# Searching for new tractor, need advice



## Haymaker101 (Sep 1, 2014)

Hey guys, sold out kubota m5700 and in he process of selling our IH 1086. Looking for a loader, 4x4 cab tractor that comes with a buddy seat or a buddy seat can easily be added. I'd prefer a kubota (m8560 or 9540) but in all my searching the buddy seat only comes in the 100HP plus models. Like to be around 75-95 Engine HP with a price budget of 35k to 40k. We do a lot of loader work also so Id perfer to have a left hand reverser.

I have a TN65 and have overall been pleased with New Holland but it seems that like Powerstar 4.75's do not get the best reviews. Can anyone personally attest to this? Most ones that I see come with a buddy seat and a very specious cab. I know I cannot buy a tractor based on it having a buddy seat but it really is preferred with kids. I have good Kubota, New Holland and Deere and Mahindra support around me.

Thanks and I look forward to your suggestions.


----------



## StxPecans (Mar 3, 2018)

35-40 i assume you mean new to you as new will be more. I bought a t4.120 and is was a pos and new holland bought it back ended up getting a 5100e deere, much better. I think if you are looking deere the 85 and up is what i would be looking at.

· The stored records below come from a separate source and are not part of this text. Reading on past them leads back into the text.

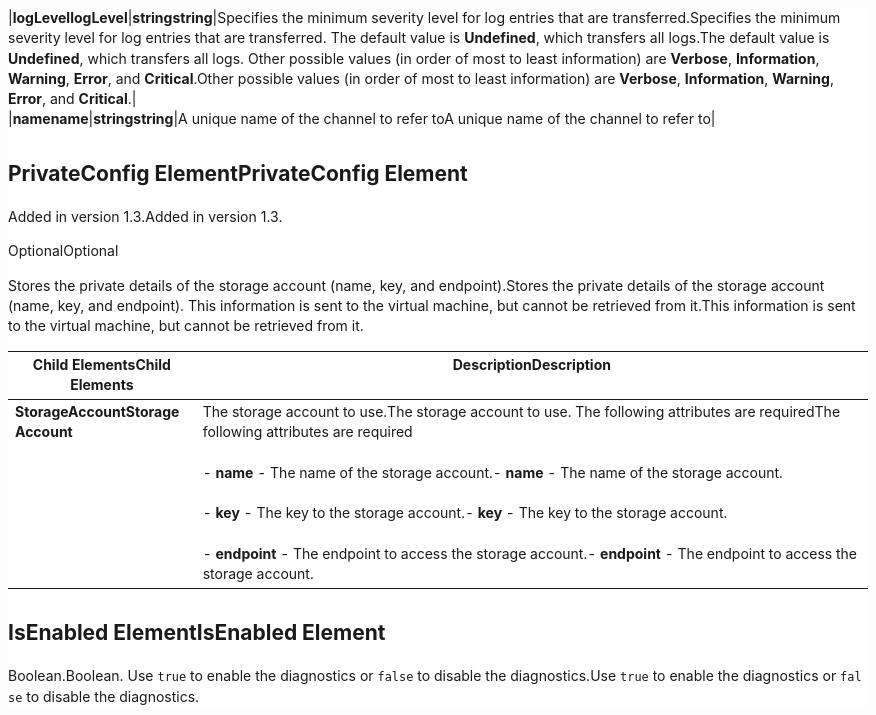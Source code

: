 |<span data-ttu-id="2b3de-395">**logLevel**</span><span class="sxs-lookup"><span data-stu-id="2b3de-395">**logLevel**</span></span>|<span data-ttu-id="2b3de-396">**string**</span><span class="sxs-lookup"><span data-stu-id="2b3de-396">**string**</span></span>|<span data-ttu-id="2b3de-397">Specifies the minimum severity level for log entries that are transferred.</span><span class="sxs-lookup"><span data-stu-id="2b3de-397">Specifies the minimum severity level for log entries that are transferred.</span></span> <span data-ttu-id="2b3de-398">The default value is **Undefined**, which transfers all logs.</span><span class="sxs-lookup"><span data-stu-id="2b3de-398">The default value is **Undefined**, which transfers all logs.</span></span> <span data-ttu-id="2b3de-399">Other possible values (in order of most to least information) are **Verbose**, **Information**, **Warning**, **Error**, and **Critical**.</span><span class="sxs-lookup"><span data-stu-id="2b3de-399">Other possible values (in order of most to least information) are **Verbose**, **Information**, **Warning**, **Error**, and **Critical**.</span></span>|  
|<span data-ttu-id="2b3de-400">**name**</span><span class="sxs-lookup"><span data-stu-id="2b3de-400">**name**</span></span>|<span data-ttu-id="2b3de-401">**string**</span><span class="sxs-lookup"><span data-stu-id="2b3de-401">**string**</span></span>|<span data-ttu-id="2b3de-402">A unique name of the channel to refer to</span><span class="sxs-lookup"><span data-stu-id="2b3de-402">A unique name of the channel to refer to</span></span>|  

## <a name="privateconfig-element"></a><span data-ttu-id="2b3de-403">PrivateConfig Element</span><span class="sxs-lookup"><span data-stu-id="2b3de-403">PrivateConfig Element</span></span>  
 <span data-ttu-id="2b3de-404">Added in version 1.3.</span><span class="sxs-lookup"><span data-stu-id="2b3de-404">Added in version 1.3.</span></span>  

 <span data-ttu-id="2b3de-405">Optional</span><span class="sxs-lookup"><span data-stu-id="2b3de-405">Optional</span></span>  

 <span data-ttu-id="2b3de-406">Stores the private details of the storage account (name, key, and endpoint).</span><span class="sxs-lookup"><span data-stu-id="2b3de-406">Stores the private details of the storage account (name, key, and endpoint).</span></span> <span data-ttu-id="2b3de-407">This information is sent to the virtual machine, but cannot be retrieved from it.</span><span class="sxs-lookup"><span data-stu-id="2b3de-407">This information is sent to the virtual machine, but cannot be retrieved from it.</span></span>  

|<span data-ttu-id="2b3de-408">Child Elements</span><span class="sxs-lookup"><span data-stu-id="2b3de-408">Child Elements</span></span>|<span data-ttu-id="2b3de-409">Description</span><span class="sxs-lookup"><span data-stu-id="2b3de-409">Description</span></span>|  
|--------------------|-----------------|  
|<span data-ttu-id="2b3de-410">**StorageAccount**</span><span class="sxs-lookup"><span data-stu-id="2b3de-410">**StorageAccount**</span></span>|<span data-ttu-id="2b3de-411">The storage account to use.</span><span class="sxs-lookup"><span data-stu-id="2b3de-411">The storage account to use.</span></span> <span data-ttu-id="2b3de-412">The following attributes are required</span><span class="sxs-lookup"><span data-stu-id="2b3de-412">The following attributes are required</span></span><br /><br /> <span data-ttu-id="2b3de-413">- **name** - The name of the storage account.</span><span class="sxs-lookup"><span data-stu-id="2b3de-413">- **name** - The name of the storage account.</span></span><br /><br /> <span data-ttu-id="2b3de-414">- **key** - The key to the storage account.</span><span class="sxs-lookup"><span data-stu-id="2b3de-414">- **key** - The key to the storage account.</span></span><br /><br /> <span data-ttu-id="2b3de-415">- **endpoint** - The endpoint to access the storage account.</span><span class="sxs-lookup"><span data-stu-id="2b3de-415">- **endpoint** - The endpoint to access the storage account.</span></span>|  

## <a name="isenabled-element"></a><span data-ttu-id="2b3de-416">IsEnabled Element</span><span class="sxs-lookup"><span data-stu-id="2b3de-416">IsEnabled Element</span></span>  
 <span data-ttu-id="2b3de-417">Boolean.</span><span class="sxs-lookup"><span data-stu-id="2b3de-417">Boolean.</span></span> <span data-ttu-id="2b3de-418">Use `true` to enable the diagnostics or `false` to disable the diagnostics.</span><span class="sxs-lookup"><span data-stu-id="2b3de-418">Use `true` to enable the diagnostics or `false` to disable the diagnostics.</span></span>
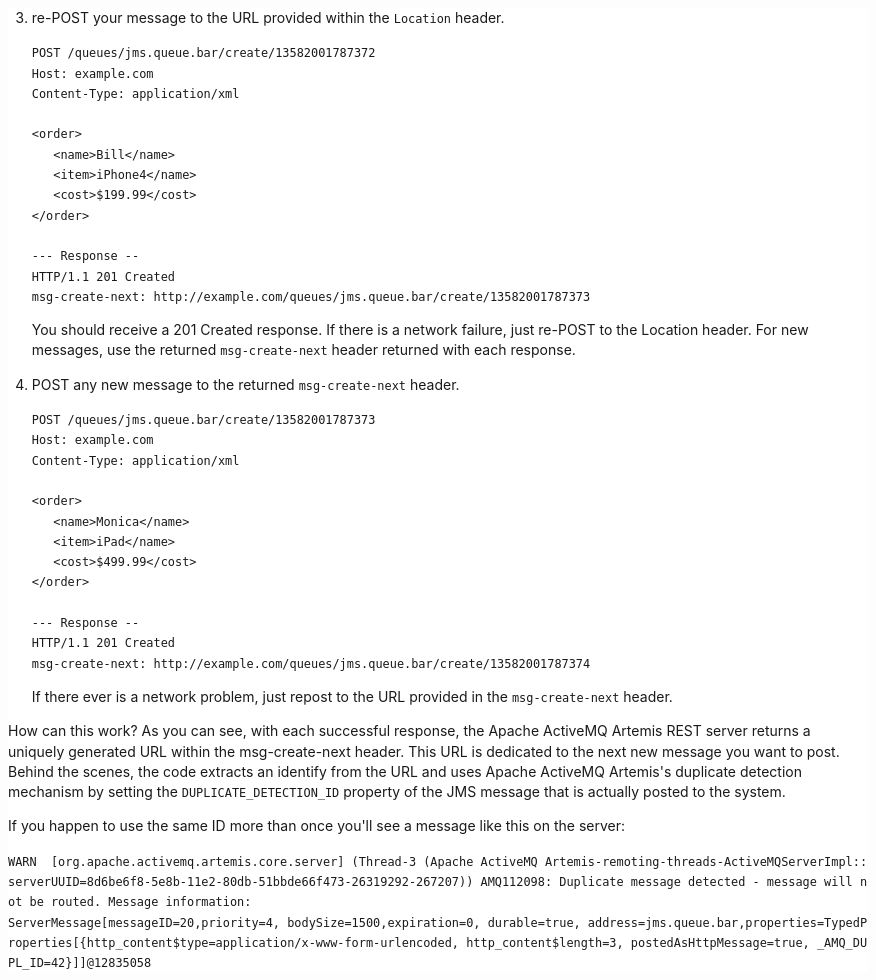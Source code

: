 3.  re-POST your message to the URL provided within the `Location`
    header.

        POST /queues/jms.queue.bar/create/13582001787372
        Host: example.com
        Content-Type: application/xml

        <order>
           <name>Bill</name>
           <item>iPhone4</name>
           <cost>$199.99</cost>
        </order>

        --- Response --
        HTTP/1.1 201 Created
        msg-create-next: http://example.com/queues/jms.queue.bar/create/13582001787373

    You should receive a 201 Created response. If there is a network
    failure, just re-POST to the Location header. For new messages, use
    the returned `msg-create-next` header returned with each response.

4.  POST any new message to the returned `msg-create-next` header.

        POST /queues/jms.queue.bar/create/13582001787373
        Host: example.com
        Content-Type: application/xml

        <order>
           <name>Monica</name>
           <item>iPad</name>
           <cost>$499.99</cost>
        </order>

        --- Response --
        HTTP/1.1 201 Created
        msg-create-next: http://example.com/queues/jms.queue.bar/create/13582001787374

    If there ever is a network problem, just repost to the URL provided
    in the `msg-create-next` header.

How can this work? As you can see, with each successful response, the
Apache ActiveMQ Artemis REST server returns a uniquely generated URL within the
msg-create-next header. This URL is dedicated to the next new message
you want to post. Behind the scenes, the code extracts an identify from
the URL and uses Apache ActiveMQ Artemis's duplicate detection mechanism by setting the
`DUPLICATE_DETECTION_ID` property of the JMS message that is actually
posted to the system.

If you happen to use the same ID more than once you'll see a message
like this on the server:

    WARN  [org.apache.activemq.artemis.core.server] (Thread-3 (Apache ActiveMQ Artemis-remoting-threads-ActiveMQServerImpl::serverUUID=8d6be6f8-5e8b-11e2-80db-51bbde66f473-26319292-267207)) AMQ112098: Duplicate message detected - message will not be routed. Message information:
    ServerMessage[messageID=20,priority=4, bodySize=1500,expiration=0, durable=true, address=jms.queue.bar,properties=TypedProperties[{http_content$type=application/x-www-form-urlencoded, http_content$length=3, postedAsHttpMessage=true, _AMQ_DUPL_ID=42}]]@12835058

I would give a 63xx 64xx deeres a look. Probably worth it to pay 35 or 40 for a nice low houred one. If you plan on financing then its hard to pencil one out over a 0% new tractor of more money. Although a 64xx deere is a alot more tractor than a 5xxxe or m.


----------



## Haymaker101 (Sep 1, 2014)

Hi, yes I meant a "new to me" tractor, thanks for the deere suggestions


----------



## Palmettokat (Jul 10, 2017)

I have all but the Buddy seat but should be easy to add, you are asking for in a JD 5525 and like it. Bought it soon three years ago and learned this week could sell it for what I paid. I have a base M6800 Kubota open station and the JD is much more tractor in my opinion. The M6800 does all it should, just like weight and feel difference in the two.


----------



## broadriverhay (Jun 13, 2014)

I looked at a M5 -91 that had a buddy seat several years ago.


----------



## Haymaker101 (Sep 1, 2014)

thanks for the advice guys. i do like the looks of those Deere 5525's. Im going to do some more reading on them. I know the Deere should be a 10,000 hour tractor it just sucks to spend $40,000 and it already be 7-8 years old with 2-300 hours. Oh well. I do like those M5-91 Kubotas but I cannot find one in my price range. Thanks again


----------



## Palmettokat (Jul 10, 2017)

Haymaker101 said:


> thanks for the advice guys. i do like the looks of those Deere 5525's. Im going to do some more reading on them. I know the Deere should be a 10,000 hour tractor it just sucks to spend $40,000 and it already be 7-8 years old with 2-300 hours. Oh well. I do like those M5-91 Kubotas but I cannot find one in my price range. Thanks again


Tractorhouse has a decent selection of those tractors. With fel and without and 4 wheel drive and 2 wheel drive. Cab and no cab. Prices vary a good bit. Based upon my experience those web sites are a week or two behind the dealership.


----------



## broadriverhay (Jun 13, 2014)

Anyone with new info on the New Holland T4.75. I am not a fan of New Holland but I am looking at a new tractor to handle small squares with. The T 4 .75 and the M7060 are the only tractors that have enough HP and are light enough to drive on tag along trailers to load hay. I am wanting a tractor with hydraulic shuttle . My M7040 is mechanical shuttle and the clutch is killing me moving bales. The 5075M is just to heavy to drive on trailers and I am not buying a 5085E built in India.


----------



## Vol (Jul 5, 2009)

broadriverhay said:


> Anyone with new info on the New Holland T4.75. I am not a fan of New Holland but I am looking at a new tractor to handle small squares with. The T 4 .75 and the M7060 are the only tractors that have enough HP and are light enough to drive on tag along trailers to load hay. I am wanting a tractor with hydraulic shuttle . My M7040 is mechanical shuttle and the clutch is killing me moving bales. The 5075M is just to heavy to drive on trailers and I am not buying a 5085E built in India.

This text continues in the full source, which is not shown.